__Exercise brief__.
The answer should consist of the records below, repeated exactly, and no pictures.

---+---

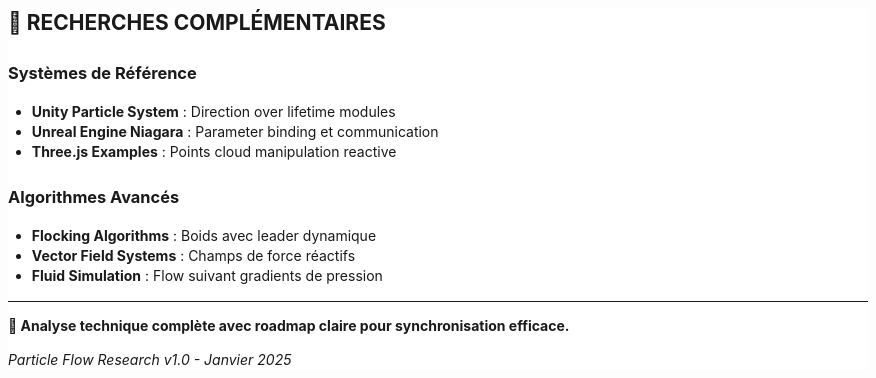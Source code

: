 ## 🔬 **RECHERCHES COMPLÉMENTAIRES**

### **Systèmes de Référence**
- **Unity Particle System** : Direction over lifetime modules
- **Unreal Engine Niagara** : Parameter binding et communication
- **Three.js Examples** : Points cloud manipulation reactive

### **Algorithmes Avancés**
- **Flocking Algorithms** : Boids avec leader dynamique
- **Vector Field Systems** : Champs de force réactifs
- **Fluid Simulation** : Flow suivant gradients de pression

---

**🎯 Analyse technique complète avec roadmap claire pour synchronisation efficace.**

*Particle Flow Research v1.0 - Janvier 2025*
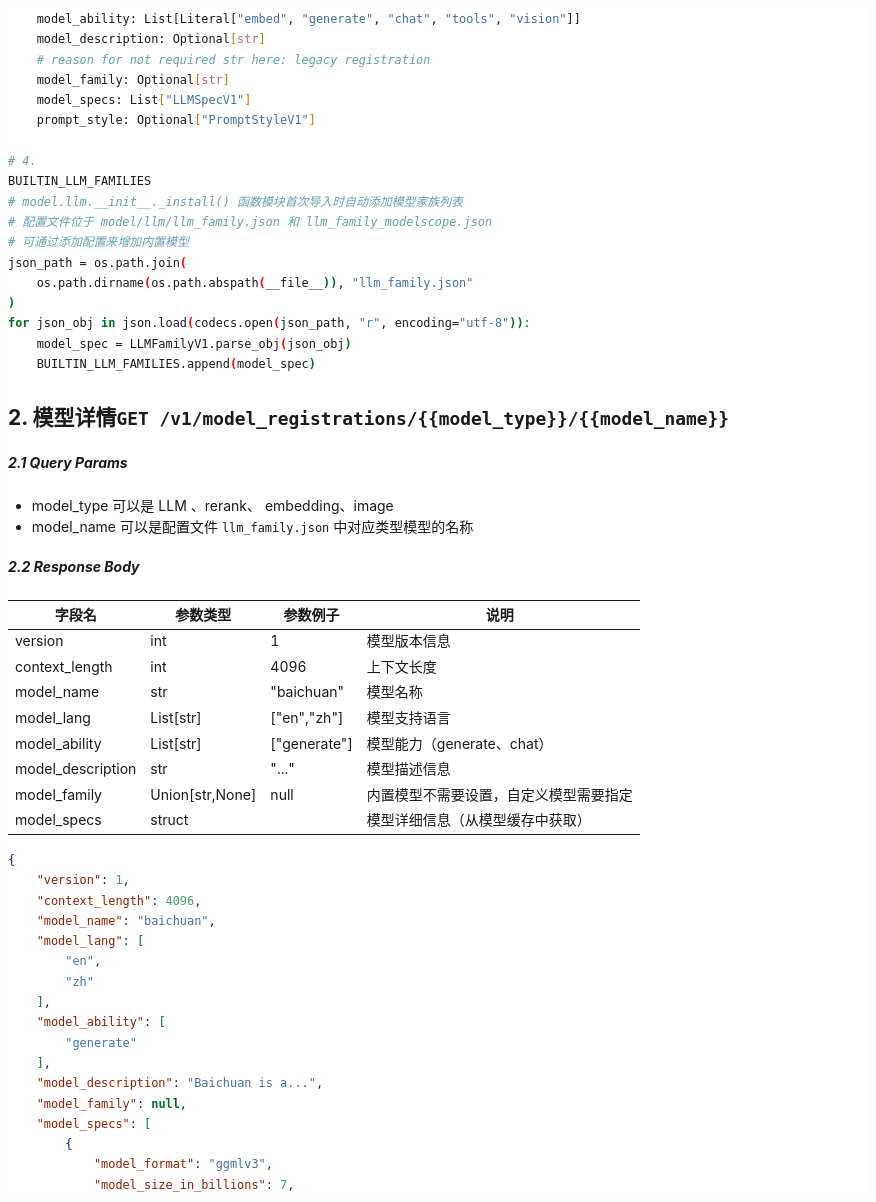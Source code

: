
 ```bash
    model_ability: List[Literal["embed", "generate", "chat", "tools", "vision"]]
    model_description: Optional[str]
    # reason for not required str here: legacy registration
    model_family: Optional[str]
    model_specs: List["LLMSpecV1"]
    prompt_style: Optional["PromptStyleV1"]

# 4.
BUILTIN_LLM_FAMILIES
# model.llm.__init__._install() 函数模块首次导入时自动添加模型家族列表 
# 配置文件位于 model/llm/llm_family.json 和 llm_family_modelscope.json
# 可通过添加配置来增加内置模型
json_path = os.path.join(
    os.path.dirname(os.path.abspath(__file__)), "llm_family.json"
)
for json_obj in json.load(codecs.open(json_path, "r", encoding="utf-8")):
    model_spec = LLMFamilyV1.parse_obj(json_obj)
    BUILTIN_LLM_FAMILIES.append(model_spec)
```

## 2. 模型详情`GET /v1/model_registrations/{{model_type}}/{{model_name}}`

##### 2.1 Query Params

- model_type 可以是 LLM 、rerank、 embedding、image
- model_name 可以是配置文件 `llm_family.json` 中对应类型模型的名称

##### 2.2 Response Body

| 字段名               | 参数类型            | 参数例子         | 说明                  |
| ----------------- | --------------- | ------------ | ------------------- |
| version           | int             | 1            | 模型版本信息              |
| context_length    | int             | 4096         | 上下文长度               |
| model_name        | str             | "baichuan"   | 模型名称                |
| model_lang        | List[str]       | ["en","zh"]  | 模型支持语言              |
| model_ability     | List[str]       | ["generate"] | 模型能力（generate、chat） |
| model_description | str             | "..."        | 模型描述信息              |
| model_family      | Union[str,None] | null         | 内置模型不需要设置，自定义模型需要指定 |
| model_specs       | struct          |              | 模型详细信息（从模型缓存中获取）    |

```json
{
    "version": 1,
    "context_length": 4096,
    "model_name": "baichuan",
    "model_lang": [
        "en",
        "zh"
    ],
    "model_ability": [
        "generate"
    ],
    "model_description": "Baichuan is a...",
    "model_family": null,
    "model_specs": [
        {
            "model_format": "ggmlv3",
            "model_size_in_billions": 7,
```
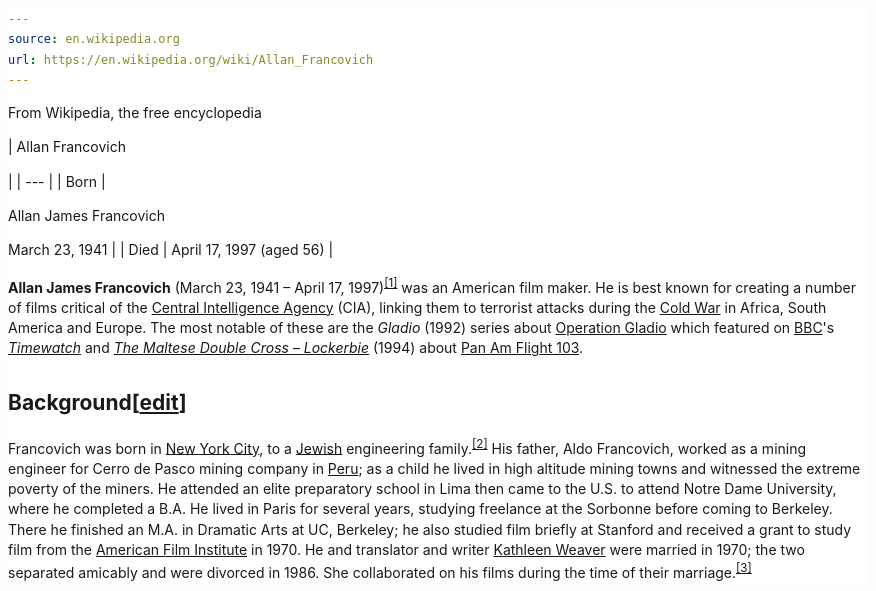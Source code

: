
 ```yaml
---
source: en.wikipedia.org
url: https://en.wikipedia.org/wiki/Allan_Francovich
---
```


From Wikipedia, the free encyclopedia

| 
Allan Francovich

 |
| --- |
| Born | 

Allan James Francovich

  
March 23, 1941 |
| Died | April 17, 1997 (aged 56) |

**Allan James Francovich** (March 23, 1941 – April 17, 1997)<sup id="cite_ref-1"><a href="https://en.wikipedia.org/wiki/Allan_Francovich#cite_note-1">[1]</a></sup> was an American film maker. He is best known for creating a number of films critical of the [Central Intelligence Agency](https://en.wikipedia.org/wiki/Central_Intelligence_Agency "Central Intelligence Agency") (CIA), linking them to terrorist attacks during the [Cold War](https://en.wikipedia.org/wiki/Cold_War "Cold War") in Africa, South America and Europe. The most notable of these are the _Gladio_ (1992) series about [Operation Gladio](https://en.wikipedia.org/wiki/Operation_Gladio "Operation Gladio") which featured on [BBC](https://en.wikipedia.org/wiki/BBC "BBC")'s _[Timewatch](https://en.wikipedia.org/wiki/Timewatch "Timewatch")_ and _[The Maltese Double Cross – Lockerbie](https://en.wikipedia.org/wiki/The_Maltese_Double_Cross_%E2%80%93_Lockerbie "The Maltese Double Cross – Lockerbie")_ (1994) about [Pan Am Flight 103](https://en.wikipedia.org/wiki/Pan_Am_Flight_103 "Pan Am Flight 103").

## Background\[[edit](https://en.wikipedia.org/w/index.php?title=Allan_Francovich&action=edit&section=1 "Edit section: Background")\]

Francovich was born in [New York City](https://en.wikipedia.org/wiki/New_York_City "New York City"), to a [Jewish](https://en.wikipedia.org/wiki/American_Jews "American Jews") engineering family.<sup id="cite_ref-indi_2-0"><a href="https://en.wikipedia.org/wiki/Allan_Francovich#cite_note-indi-2">[2]</a></sup> His father, Aldo Francovich, worked as a mining engineer for Cerro de Pasco mining company in [Peru](https://en.wikipedia.org/wiki/Peru "Peru"); as a child he lived in high altitude mining towns and witnessed the extreme poverty of the miners. He attended an elite preparatory school in Lima then came to the U.S. to attend Notre Dame University, where he completed a B.A. He lived in Paris for several years, studying freelance at the Sorbonne before coming to Berkeley. There he finished an M.A. in Dramatic Arts at UC, Berkeley; he also studied film briefly at Stanford and received a grant to study film from the [American Film Institute](https://en.wikipedia.org/wiki/American_Film_Institute "American Film Institute") in 1970. He and translator and writer [Kathleen Weaver](https://en.wikipedia.org/wiki/Kathleen_Weaver "Kathleen Weaver") were married in 1970; the two separated amicably and were divorced in 1986. She collaborated on his films during the time of their marriage.<sup id="cite_ref-indy_3-0"><a href="https://en.wikipedia.org/wiki/Allan_Francovich#cite_note-indy-3">[3]</a></sup>
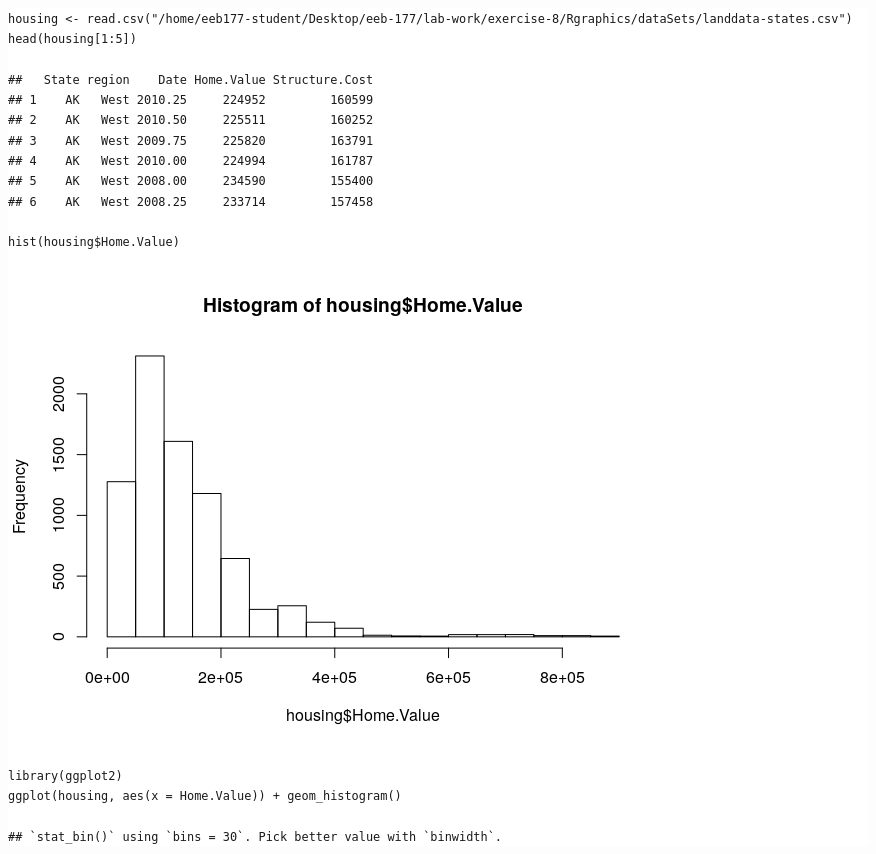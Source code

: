     housing <- read.csv("/home/eeb177-student/Desktop/eeb-177/lab-work/exercise-8/Rgraphics/dataSets/landdata-states.csv")
    head(housing[1:5])

    ##   State region    Date Home.Value Structure.Cost
    ## 1    AK   West 2010.25     224952         160599
    ## 2    AK   West 2010.50     225511         160252
    ## 3    AK   West 2009.75     225820         163791
    ## 4    AK   West 2010.00     224994         161787
    ## 5    AK   West 2008.00     234590         155400
    ## 6    AK   West 2008.25     233714         157458

    hist(housing$Home.Value)

![](lab-week8-hw_files/figure-markdown_strict/unnamed-chunk-1-1.png)

    library(ggplot2)
    ggplot(housing, aes(x = Home.Value)) + geom_histogram()

    ## `stat_bin()` using `bins = 30`. Pick better value with `binwidth`.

---+---

__Task output__.
Source code

: ## 🔬 **RECHERCHES COMPLÉMENTAIRES**

### **Systèmes de Référence**
- **Unity Particle System** : Direction over lifetime modules
- **Unreal Engine Niagara** : Parameter binding et communication
- **Three.js Examples** : Points cloud manipulation reactive

### **Algorithmes Avancés**
- **Flocking Algorithms** : Boids avec leader dynamique
- **Vector Field Systems** : Champs de force réactifs
- **Fluid Simulation** : Flow suivant gradients de pression

---

**🎯 Analyse technique complète avec roadmap claire pour synchronisation efficace.**

*Particle Flow Research v1.0 - Janvier 2025*
Source code

:
 ```bash
    model_ability: List[Literal["embed", "generate", "chat", "tools", "vision"]]
    model_description: Optional[str]
    # reason for not required str here: legacy registration
    model_family: Optional[str]
    model_specs: List["LLMSpecV1"]
    prompt_style: Optional["PromptStyleV1"]

# 4.
BUILTIN_LLM_FAMILIES
# model.llm.__init__._install() 函数模块首次导入时自动添加模型家族列表 
# 配置文件位于 model/llm/llm_family.json 和 llm_family_modelscope.json
# 可通过添加配置来增加内置模型
json_path = os.path.join(
    os.path.dirname(os.path.abspath(__file__)), "llm_family.json"
)
for json_obj in json.load(codecs.open(json_path, "r", encoding="utf-8")):
    model_spec = LLMFamilyV1.parse_obj(json_obj)
    BUILTIN_LLM_FAMILIES.append(model_spec)
```

## 2. 模型详情`GET /v1/model_registrations/{{model_type}}/{{model_name}}`

##### 2.1 Query Params

- model_type 可以是 LLM 、rerank、 embedding、image
- model_name 可以是配置文件 `llm_family.json` 中对应类型模型的名称

##### 2.2 Response Body

| 字段名               | 参数类型            | 参数例子         | 说明                  |
| ----------------- | --------------- | ------------ | ------------------- |
| version           | int             | 1            | 模型版本信息              |
| context_length    | int             | 4096         | 上下文长度               |
| model_name        | str             | "baichuan"   | 模型名称                |
| model_lang        | List[str]       | ["en","zh"]  | 模型支持语言              |
| model_ability     | List[str]       | ["generate"] | 模型能力（generate、chat） |
| model_description | str             | "..."        | 模型描述信息              |
| model_family      | Union[str,None] | null         | 内置模型不需要设置，自定义模型需要指定 |
| model_specs       | struct          |              | 模型详细信息（从模型缓存中获取）    |

```json
{
    "version": 1,
    "context_length": 4096,
    "model_name": "baichuan",
    "model_lang": [
        "en",
        "zh"
    ],
    "model_ability": [
        "generate"
    ],
    "model_description": "Baichuan is a...",
    "model_family": null,
    "model_specs": [
        {
            "model_format": "ggmlv3",
            "model_size_in_billions": 7,
```
Source code

:
 ```yaml
---
source: en.wikipedia.org
url: https://en.wikipedia.org/wiki/Allan_Francovich
---
```


From Wikipedia, the free encyclopedia

| 
Allan Francovich

 |
| --- |
| Born | 

Allan James Francovich

  
March 23, 1941 |
| Died | April 17, 1997 (aged 56) |

**Allan James Francovich** (March 23, 1941 – April 17, 1997)<sup id="cite_ref-1"><a href="https://en.wikipedia.org/wiki/Allan_Francovich#cite_note-1">[1]</a></sup> was an American film maker. He is best known for creating a number of films critical of the [Central Intelligence Agency](https://en.wikipedia.org/wiki/Central_Intelligence_Agency "Central Intelligence Agency") (CIA), linking them to terrorist attacks during the [Cold War](https://en.wikipedia.org/wiki/Cold_War "Cold War") in Africa, South America and Europe. The most notable of these are the _Gladio_ (1992) series about [Operation Gladio](https://en.wikipedia.org/wiki/Operation_Gladio "Operation Gladio") which featured on [BBC](https://en.wikipedia.org/wiki/BBC "BBC")'s _[Timewatch](https://en.wikipedia.org/wiki/Timewatch "Timewatch")_ and _[The Maltese Double Cross – Lockerbie](https://en.wikipedia.org/wiki/The_Maltese_Double_Cross_%E2%80%93_Lockerbie "The Maltese Double Cross – Lockerbie")_ (1994) about [Pan Am Flight 103](https://en.wikipedia.org/wiki/Pan_Am_Flight_103 "Pan Am Flight 103").

## Background\[[edit](https://en.wikipedia.org/w/index.php?title=Allan_Francovich&action=edit&section=1 "Edit section: Background")\]

Francovich was born in [New York City](https://en.wikipedia.org/wiki/New_York_City "New York City"), to a [Jewish](https://en.wikipedia.org/wiki/American_Jews "American Jews") engineering family.<sup id="cite_ref-indi_2-0"><a href="https://en.wikipedia.org/wiki/Allan_Francovich#cite_note-indi-2">[2]</a></sup> His father, Aldo Francovich, worked as a mining engineer for Cerro de Pasco mining company in [Peru](https://en.wikipedia.org/wiki/Peru "Peru"); as a child he lived in high altitude mining towns and witnessed the extreme poverty of the miners. He attended an elite preparatory school in Lima then came to the U.S. to attend Notre Dame University, where he completed a B.A. He lived in Paris for several years, studying freelance at the Sorbonne before coming to Berkeley. There he finished an M.A. in Dramatic Arts at UC, Berkeley; he also studied film briefly at Stanford and received a grant to study film from the [American Film Institute](https://en.wikipedia.org/wiki/American_Film_Institute "American Film Institute") in 1970. He and translator and writer [Kathleen Weaver](https://en.wikipedia.org/wiki/Kathleen_Weaver "Kathleen Weaver") were married in 1970; the two separated amicably and were divorced in 1986. She collaborated on his films during the time of their marriage.<sup id="cite_ref-indy_3-0"><a href="https://en.wikipedia.org/wiki/Allan_Francovich#cite_note-indy-3">[3]</a></sup>
Source code

:     housing <- read.csv("/home/eeb177-student/Desktop/eeb-177/lab-work/exercise-8/Rgraphics/dataSets/landdata-states.csv")
    head(housing[1:5])

    ##   State region    Date Home.Value Structure.Cost
    ## 1    AK   West 2010.25     224952         160599
    ## 2    AK   West 2010.50     225511         160252
    ## 3    AK   West 2009.75     225820         163791
    ## 4    AK   West 2010.00     224994         161787
    ## 5    AK   West 2008.00     234590         155400
    ## 6    AK   West 2008.25     233714         157458

    hist(housing$Home.Value)

![](lab-week8-hw_files/figure-markdown_strict/unnamed-chunk-1-1.png)

    library(ggplot2)
    ggplot(housing, aes(x = Home.Value)) + geom_histogram()

    ## `stat_bin()` using `bins = 30`. Pick better value with `binwidth`.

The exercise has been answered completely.